Bardzo lubię przepisy Neli Rubinstein. Gdy nie mam pomysłu na słodki wypiek to z przyjemnością przeglądam jej książkę Kuchnia Neli. W tym roku na Tłusty Czwartek przygotowałam chrusty według jej przepisu. I dziś, w ostatnim dniu karnawału, dzielę się z Wami przepisem.
Faworki (chrusty) Neli są kruche i delikatne, ale pod warunkiem, że ciasto rozwałkujemy bardzo cienko, cienko niczym papier. Powinno dosłownie prześwitywać! Z pośpiechu rozwałkowałam jedną porcję ciasta za grubo i to już nie było to.
Ciasto na chrusty jest szybkie i proste do przygotowania. Podobnie jak w moim ulubionym przepisie na faworki tak i tutaj żółtka miksujemy najpierw z cukrem na jasną i puszystą masę jajeczną, a następnie łączymy z pozostałymi składnikami. Po zagnieceniu ciasta musimy je jeszcze tylko kilka razy złożyć i rozwałkować i możemy przechodzić do formowania i smażenia chrustów.
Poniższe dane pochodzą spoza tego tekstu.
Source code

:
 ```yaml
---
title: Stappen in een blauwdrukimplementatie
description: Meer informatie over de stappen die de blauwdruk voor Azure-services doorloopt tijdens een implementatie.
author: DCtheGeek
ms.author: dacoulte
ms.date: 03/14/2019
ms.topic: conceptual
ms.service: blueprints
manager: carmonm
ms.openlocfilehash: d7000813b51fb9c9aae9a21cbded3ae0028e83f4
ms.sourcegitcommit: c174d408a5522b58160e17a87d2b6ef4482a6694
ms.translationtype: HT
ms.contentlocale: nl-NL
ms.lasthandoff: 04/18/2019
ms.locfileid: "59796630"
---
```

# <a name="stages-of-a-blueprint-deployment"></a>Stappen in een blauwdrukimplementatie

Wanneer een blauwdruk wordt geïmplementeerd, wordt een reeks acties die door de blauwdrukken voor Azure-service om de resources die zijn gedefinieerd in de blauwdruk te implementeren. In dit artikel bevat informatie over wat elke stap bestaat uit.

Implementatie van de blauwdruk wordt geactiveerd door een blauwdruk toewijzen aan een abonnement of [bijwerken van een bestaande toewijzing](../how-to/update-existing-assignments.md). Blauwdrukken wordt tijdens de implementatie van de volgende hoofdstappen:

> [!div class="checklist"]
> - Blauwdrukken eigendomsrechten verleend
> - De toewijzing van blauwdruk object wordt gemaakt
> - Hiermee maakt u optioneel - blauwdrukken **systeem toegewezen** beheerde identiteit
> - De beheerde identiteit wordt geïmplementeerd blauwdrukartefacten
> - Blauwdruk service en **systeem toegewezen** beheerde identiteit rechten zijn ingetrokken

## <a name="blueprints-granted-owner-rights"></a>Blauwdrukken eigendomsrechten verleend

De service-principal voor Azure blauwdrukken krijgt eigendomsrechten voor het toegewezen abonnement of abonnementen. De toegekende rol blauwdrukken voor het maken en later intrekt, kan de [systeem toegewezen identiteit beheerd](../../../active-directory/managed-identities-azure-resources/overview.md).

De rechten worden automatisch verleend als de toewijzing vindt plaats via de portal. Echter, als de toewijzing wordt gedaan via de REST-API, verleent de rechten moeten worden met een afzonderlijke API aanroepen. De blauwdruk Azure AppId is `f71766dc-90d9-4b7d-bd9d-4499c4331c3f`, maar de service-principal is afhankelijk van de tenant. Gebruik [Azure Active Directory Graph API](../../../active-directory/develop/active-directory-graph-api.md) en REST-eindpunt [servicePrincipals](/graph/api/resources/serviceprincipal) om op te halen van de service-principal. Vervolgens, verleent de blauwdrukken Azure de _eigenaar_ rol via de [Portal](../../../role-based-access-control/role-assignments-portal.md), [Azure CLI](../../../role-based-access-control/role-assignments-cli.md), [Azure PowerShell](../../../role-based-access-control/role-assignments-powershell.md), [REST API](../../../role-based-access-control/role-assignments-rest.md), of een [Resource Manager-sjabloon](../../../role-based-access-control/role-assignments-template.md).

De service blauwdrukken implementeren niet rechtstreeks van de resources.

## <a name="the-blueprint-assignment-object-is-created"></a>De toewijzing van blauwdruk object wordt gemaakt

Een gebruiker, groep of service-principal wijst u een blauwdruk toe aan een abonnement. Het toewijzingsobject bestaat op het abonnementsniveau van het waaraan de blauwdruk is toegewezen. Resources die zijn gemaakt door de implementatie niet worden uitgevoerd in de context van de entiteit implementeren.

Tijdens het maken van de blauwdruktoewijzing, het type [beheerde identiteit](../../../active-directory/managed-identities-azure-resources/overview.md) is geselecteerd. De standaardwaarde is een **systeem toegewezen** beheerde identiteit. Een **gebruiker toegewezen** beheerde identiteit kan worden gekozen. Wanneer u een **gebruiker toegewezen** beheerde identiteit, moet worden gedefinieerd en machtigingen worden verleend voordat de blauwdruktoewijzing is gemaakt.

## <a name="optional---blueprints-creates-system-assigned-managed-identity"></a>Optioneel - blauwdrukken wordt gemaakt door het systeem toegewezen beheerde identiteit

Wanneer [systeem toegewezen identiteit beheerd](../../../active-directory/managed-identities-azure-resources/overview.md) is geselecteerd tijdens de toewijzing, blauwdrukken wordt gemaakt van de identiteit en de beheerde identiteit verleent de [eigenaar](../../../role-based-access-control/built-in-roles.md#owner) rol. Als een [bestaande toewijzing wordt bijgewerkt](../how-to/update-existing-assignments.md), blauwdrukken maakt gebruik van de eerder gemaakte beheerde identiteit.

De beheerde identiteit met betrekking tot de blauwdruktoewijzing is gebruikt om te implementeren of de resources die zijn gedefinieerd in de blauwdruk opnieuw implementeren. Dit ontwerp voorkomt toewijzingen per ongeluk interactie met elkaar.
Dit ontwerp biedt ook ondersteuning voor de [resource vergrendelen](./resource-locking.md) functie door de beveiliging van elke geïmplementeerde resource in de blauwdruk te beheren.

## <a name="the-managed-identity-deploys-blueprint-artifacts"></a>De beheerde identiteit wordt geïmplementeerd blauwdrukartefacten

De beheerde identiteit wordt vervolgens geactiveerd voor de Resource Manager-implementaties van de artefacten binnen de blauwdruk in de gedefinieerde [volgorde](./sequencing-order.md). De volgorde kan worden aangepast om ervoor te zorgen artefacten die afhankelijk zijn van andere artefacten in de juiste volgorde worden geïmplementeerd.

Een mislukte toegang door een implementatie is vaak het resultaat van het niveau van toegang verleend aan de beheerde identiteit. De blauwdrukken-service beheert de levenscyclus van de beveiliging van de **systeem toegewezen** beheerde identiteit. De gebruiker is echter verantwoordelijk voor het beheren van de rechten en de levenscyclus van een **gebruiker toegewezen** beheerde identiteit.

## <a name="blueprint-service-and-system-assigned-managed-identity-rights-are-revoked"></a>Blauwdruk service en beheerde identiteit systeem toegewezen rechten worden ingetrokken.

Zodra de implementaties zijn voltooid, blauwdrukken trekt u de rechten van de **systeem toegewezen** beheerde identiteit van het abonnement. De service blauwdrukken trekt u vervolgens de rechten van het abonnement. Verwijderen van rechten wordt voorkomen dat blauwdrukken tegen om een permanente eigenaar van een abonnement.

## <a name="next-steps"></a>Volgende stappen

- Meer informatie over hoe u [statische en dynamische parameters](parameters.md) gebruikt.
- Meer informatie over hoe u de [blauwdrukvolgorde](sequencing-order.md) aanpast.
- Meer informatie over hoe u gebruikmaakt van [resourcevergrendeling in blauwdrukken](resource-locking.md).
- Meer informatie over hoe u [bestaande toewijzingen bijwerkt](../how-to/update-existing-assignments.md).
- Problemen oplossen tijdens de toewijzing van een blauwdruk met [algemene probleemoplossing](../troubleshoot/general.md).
Faworki wychodzą z mnóstwem bąbelków, kruchutkie i delikatne. Podajcie je obowiązkowo oprószone cukrem pudrem.
Składniki:
- 2 żółtka,
- 1 jajko,
- 2 łyżki drobnego cukru (30g),
- 1/8 łyżeczki soli,
- 1/3 szklanki gęstej śmietany 18% (80g),
- 2 łyżki masła (35g),
- 1 łyżka octu,
- 2 łyżki rumu,
- 2 szklanki mąki (280g),
- DODATKOWO:
- tłuszcz do głębokiego smażenia np. olej,
- cukier puder do oprószenia
Przygotowanie:
Wszystkie składniki powinny być w temperaturze pokojowej.
W misce umieszczamy żółtka, jajko, sól i cukier drobny. Ucieramy je mikserem przez kilka minut aż masa zrobi się jasna i puszysta (około 5-7 minut). Dodajemy ocet oraz rum i miksujemy do połączenia. Następnie dodajemy masło i śmietanę i miksujemy na wolnych obrotach do połączenia składników tzn. aż całe masło się rozetrze. Stopniowo dodajemy mąkę i dalej miksujemy. Jeśli mikser już nie daje rady to przenosimy się z ciastem na stolnicę i wyrabiamy je ręcznie. Ciasto powinno być gładkie i elastyczne. Być może nie zużyjemy całej mąki więc dodajemy ją stopniowo. A być może będzie trzeba jej dodać odrobinę więcej. Ale starajmy się nie dodawać zbyt dużo dodatkowej mąki.
Gdy ciasto jest gotowe to przez 5-10 minut ciasto składamy i rozwałkowujemy na stolnicy. Następnie zawijamy je w folię i dajemy mu odpocząć przez 10 minut.
Ciasto dzielimy na 4-5 części. Pracujemy z jedną częścią ciasta, a pozostałe trzymamy w tym czasie zawinięte w folie, aby nie obsychały.
Ciasto bardzo cienko rozwałkowujemy. Im cieniej rozwałkujemy tym lepiej. Ciasto kroimy w paski. W każdym pasku robimy nacięcie i przekładamy jeden koniec paska przez środek. W ten sposób formujemy wszystkie faworki. TUTAJ możecie zobaczyć jak formować faworki.
Rozgrzewamy tłuszcz. Faworki smażymy partiami na rumiano z obu stron. Odsączamy z nadmiaru tłuszczu na papierowych ręcznikach.
Tłuszcz do smażenia powinien być nagrzany do temperatury 175 stopni.
Po ostygnięciu faworki oprószamy obficie cukrem pudrem.
Życzę smacznego 🙂
Z powyższego przepisy uzyskamy dwa talerze chrustów.